This weekend, at the suggestion of some of my co-workers, I went to see Brickat the Bear Tooth. While I felt really disturbed during some parts of the movie and I walked away from it with very mixed feelings, I found afterward that the more I thought about the movie the more I liked it.
It's an innovative movie if for no other reason than it takes a genre of movie long-forgotten or even never-known by theater-goers and casts it in a totally new setting that also makes you realize that the people that made this movie knew to not take themselves too seriously.

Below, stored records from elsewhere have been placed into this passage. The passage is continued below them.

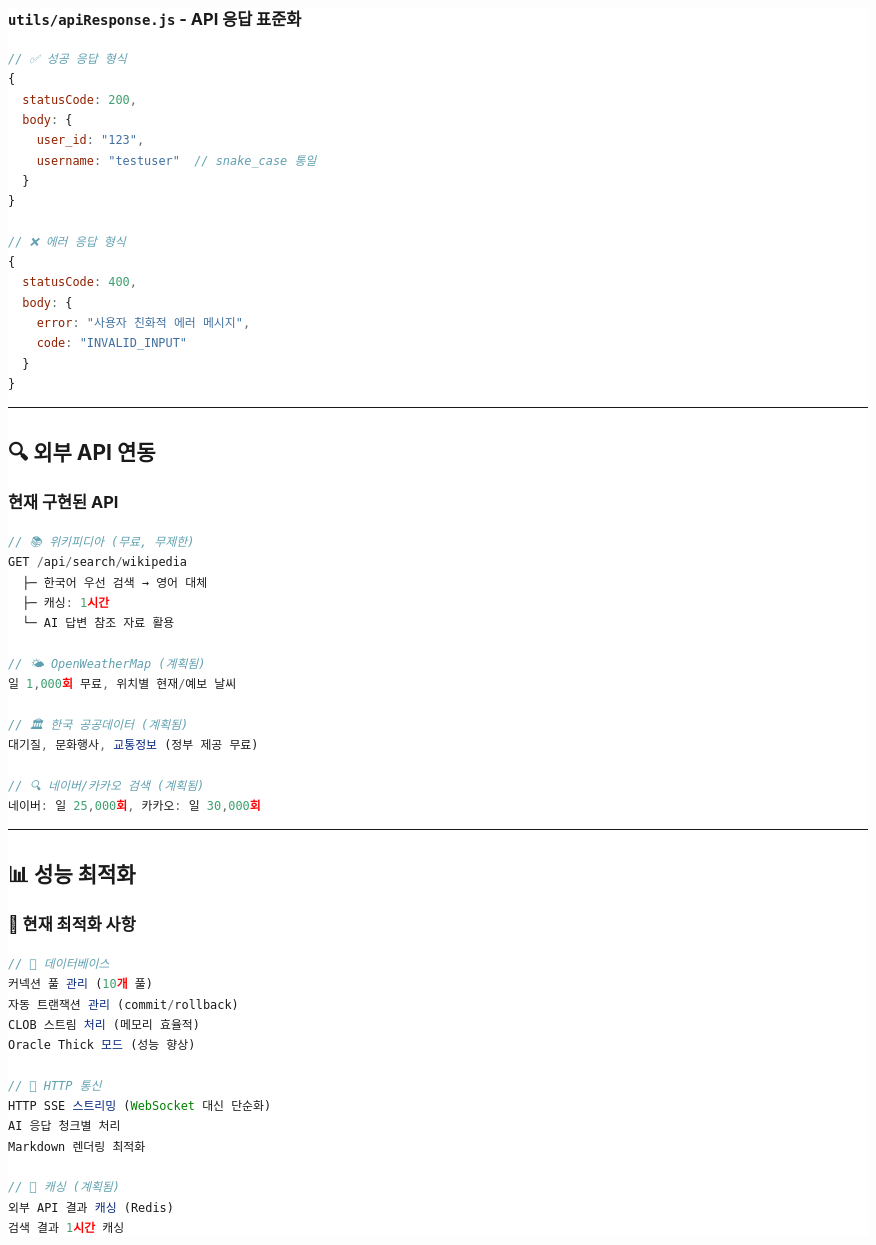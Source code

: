 ### `utils/apiResponse.js` - API 응답 표준화
```javascript
// ✅ 성공 응답 형식
{
  statusCode: 200,
  body: {
    user_id: "123",
    username: "testuser"  // snake_case 통일
  }
}

// ❌ 에러 응답 형식  
{
  statusCode: 400,
  body: {
    error: "사용자 친화적 에러 메시지",
    code: "INVALID_INPUT"
  }
}
```

---

## 🔍 외부 API 연동

### 현재 구현된 API
```javascript
// 📚 위키피디아 (무료, 무제한)
GET /api/search/wikipedia
  ├─ 한국어 우선 검색 → 영어 대체
  ├─ 캐싱: 1시간
  └─ AI 답변 참조 자료 활용

// 🌤️ OpenWeatherMap (계획됨)
일 1,000회 무료, 위치별 현재/예보 날씨

// 🏛️ 한국 공공데이터 (계획됨)  
대기질, 문화행사, 교통정보 (정부 제공 무료)

// 🔍 네이버/카카오 검색 (계획됨)
네이버: 일 25,000회, 카카오: 일 30,000회
```

---

## 📊 성능 최적화

### 🚀 현재 최적화 사항
```javascript
// 🔄 데이터베이스
커넥션 풀 관리 (10개 풀)
자동 트랜잭션 관리 (commit/rollback)
CLOB 스트림 처리 (메모리 효율적)
Oracle Thick 모드 (성능 향상)

// 📡 HTTP 통신
HTTP SSE 스트리밍 (WebSocket 대신 단순화)
AI 응답 청크별 처리
Markdown 렌더링 최적화

// 💾 캐싱 (계획됨)
외부 API 결과 캐싱 (Redis)
검색 결과 1시간 캐싱
```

This elusive genre that I speak of is film noir (or, for you literary types, the hard-boiled detective story when in print). All the classic elements are there: the strong, crafty, unemotional detective main character who keeps his cards close and unreadable to others, revealing a minimum about himself. You aren't even sure whether he would be classified as "good" or "bad" -- you just know that he's your protagonist. You have your helpless female victim. You have the classic femme fatale, so dark and sultry, playing on the idea of the succubus that uses her sexuality shamelessly to get what she wants, and you know you shouldn't trust her even though (or perhaps precisely because) she's got her seduce-o-ray on full blast. You've got your bad guys who are so unmistakably bad that even though you don't know how to classify your detective, you still know that these guys have got to be worse. And of course you have your cop figure, always at odds with the detective, cramping his style, almost messing things up in the process but trying always to do the right thing. The cop is so good that it casts the moral questions of our main character even further into doubt.

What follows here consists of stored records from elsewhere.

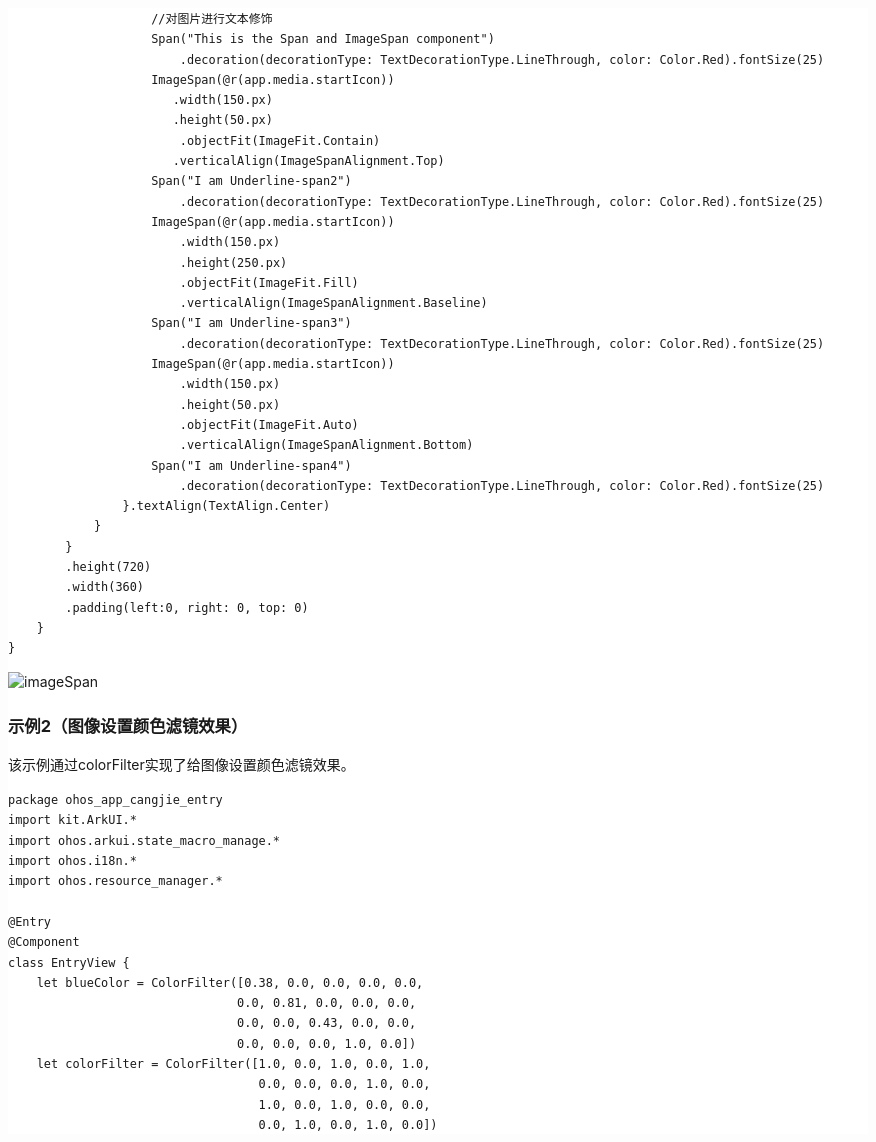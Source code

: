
 ```cangjie
                    //对图片进行文本修饰
                    Span("This is the Span and ImageSpan component")
                        .decoration(decorationType: TextDecorationType.LineThrough, color: Color.Red).fontSize(25)
                    ImageSpan(@r(app.media.startIcon))
                       .width(150.px)
                       .height(50.px)
                        .objectFit(ImageFit.Contain)
                       .verticalAlign(ImageSpanAlignment.Top)
                    Span("I am Underline-span2")
                        .decoration(decorationType: TextDecorationType.LineThrough, color: Color.Red).fontSize(25)
                    ImageSpan(@r(app.media.startIcon))
                        .width(150.px)
                        .height(250.px)
                        .objectFit(ImageFit.Fill)
                        .verticalAlign(ImageSpanAlignment.Baseline)
                    Span("I am Underline-span3")
                        .decoration(decorationType: TextDecorationType.LineThrough, color: Color.Red).fontSize(25)
                    ImageSpan(@r(app.media.startIcon))
                        .width(150.px)
                        .height(50.px)
                        .objectFit(ImageFit.Auto)
                        .verticalAlign(ImageSpanAlignment.Bottom)
                    Span("I am Underline-span4")
                        .decoration(decorationType: TextDecorationType.LineThrough, color: Color.Red).fontSize(25)
                }.textAlign(TextAlign.Center)
            }
        }
        .height(720)
        .width(360)
        .padding(left:0, right: 0, top: 0)
    }
}
```

![imageSpan](figures/imageSpan.png)

### 示例2（图像设置颜色滤镜效果）

该示例通过colorFilter实现了给图像设置颜色滤镜效果。



```cangjie
package ohos_app_cangjie_entry
import kit.ArkUI.*
import ohos.arkui.state_macro_manage.*
import ohos.i18n.*
import ohos.resource_manager.*

@Entry
@Component
class EntryView {
    let blueColor = ColorFilter([0.38, 0.0, 0.0, 0.0, 0.0,
                                0.0, 0.81, 0.0, 0.0, 0.0,
                                0.0, 0.0, 0.43, 0.0, 0.0,
                                0.0, 0.0, 0.0, 1.0, 0.0])
    let colorFilter = ColorFilter([1.0, 0.0, 1.0, 0.0, 1.0,
                                   0.0, 0.0, 0.0, 1.0, 0.0,
                                   1.0, 0.0, 1.0, 0.0, 0.0,
                                   0.0, 1.0, 0.0, 1.0, 0.0])

```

Classic hard-boiled detective story, Sam Spade and all, right?
Well, it would be, if the characters weren't largely high school students. That's part of what makes this so interesting though -- and of course is what lends the edges of humor so unexpectedly into the dialogue. I can't say too much here without giving out some spoilers and the really great quotes would look really cheesy out of context of the back-and-forth banter that our protagonist excels at.

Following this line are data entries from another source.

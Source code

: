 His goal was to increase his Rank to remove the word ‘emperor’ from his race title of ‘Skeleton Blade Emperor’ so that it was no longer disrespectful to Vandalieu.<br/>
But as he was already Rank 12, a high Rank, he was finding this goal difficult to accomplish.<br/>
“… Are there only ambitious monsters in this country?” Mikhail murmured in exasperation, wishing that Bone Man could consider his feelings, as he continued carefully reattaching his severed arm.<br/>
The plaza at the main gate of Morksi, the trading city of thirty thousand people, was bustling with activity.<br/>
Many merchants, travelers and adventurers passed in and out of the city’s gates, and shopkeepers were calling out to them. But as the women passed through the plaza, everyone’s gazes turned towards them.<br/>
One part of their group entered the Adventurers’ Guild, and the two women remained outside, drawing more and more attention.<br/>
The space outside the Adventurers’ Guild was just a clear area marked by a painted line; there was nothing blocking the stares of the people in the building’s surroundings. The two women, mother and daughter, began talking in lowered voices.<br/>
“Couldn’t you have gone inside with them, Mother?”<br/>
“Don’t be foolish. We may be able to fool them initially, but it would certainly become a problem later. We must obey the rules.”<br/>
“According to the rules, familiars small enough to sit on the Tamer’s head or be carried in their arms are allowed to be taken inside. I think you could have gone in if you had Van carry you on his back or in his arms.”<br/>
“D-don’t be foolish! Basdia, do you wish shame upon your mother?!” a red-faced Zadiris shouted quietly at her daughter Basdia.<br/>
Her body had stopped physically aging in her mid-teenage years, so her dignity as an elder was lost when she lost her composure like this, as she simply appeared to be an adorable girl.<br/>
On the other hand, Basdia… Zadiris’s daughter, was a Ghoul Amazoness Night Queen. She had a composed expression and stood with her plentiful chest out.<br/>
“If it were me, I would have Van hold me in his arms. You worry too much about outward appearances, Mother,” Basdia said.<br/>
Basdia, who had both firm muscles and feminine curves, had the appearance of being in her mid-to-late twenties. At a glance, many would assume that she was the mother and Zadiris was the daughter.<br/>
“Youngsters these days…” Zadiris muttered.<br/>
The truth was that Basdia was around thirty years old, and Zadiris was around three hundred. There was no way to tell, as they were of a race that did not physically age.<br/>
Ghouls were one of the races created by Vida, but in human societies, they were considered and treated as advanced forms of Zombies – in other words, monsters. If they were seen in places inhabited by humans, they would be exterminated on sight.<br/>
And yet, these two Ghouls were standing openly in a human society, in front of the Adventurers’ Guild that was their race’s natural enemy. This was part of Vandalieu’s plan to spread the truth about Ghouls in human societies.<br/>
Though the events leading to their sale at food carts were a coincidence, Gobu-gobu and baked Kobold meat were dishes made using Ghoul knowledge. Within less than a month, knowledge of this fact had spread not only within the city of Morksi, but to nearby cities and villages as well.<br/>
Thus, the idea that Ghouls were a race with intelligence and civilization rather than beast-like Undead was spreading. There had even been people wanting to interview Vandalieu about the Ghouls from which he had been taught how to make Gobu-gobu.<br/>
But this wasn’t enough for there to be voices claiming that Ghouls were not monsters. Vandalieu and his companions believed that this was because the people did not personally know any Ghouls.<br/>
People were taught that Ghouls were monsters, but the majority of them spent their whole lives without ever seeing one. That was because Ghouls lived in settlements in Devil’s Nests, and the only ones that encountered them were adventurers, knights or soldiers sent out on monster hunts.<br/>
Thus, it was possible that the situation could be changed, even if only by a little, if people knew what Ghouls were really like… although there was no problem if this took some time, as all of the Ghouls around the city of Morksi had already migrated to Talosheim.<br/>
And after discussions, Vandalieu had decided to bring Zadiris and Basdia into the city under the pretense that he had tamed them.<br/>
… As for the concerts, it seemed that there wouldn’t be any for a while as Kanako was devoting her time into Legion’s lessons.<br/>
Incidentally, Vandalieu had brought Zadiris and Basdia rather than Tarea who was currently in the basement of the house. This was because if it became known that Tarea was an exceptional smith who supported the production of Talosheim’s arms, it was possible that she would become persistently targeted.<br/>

It's not really my style to be writing about movies anyway. I felt that this one was smart enough to be labeled as great but is probably underappreciated because not everyone took an English class where the teacher had a total fetish for hard-boiled detective stories and film noir. They're dead genres as far as I can tell. The closest we've had recently is Memento which had the necessary element of the double-cross, but the twist is that the main character has been double-crossing himself all along. But I digress. The point is that I enjoyed this movie, and if you're the type who enjoys homage (with a twist!) to long-forgotten genres you probably will too.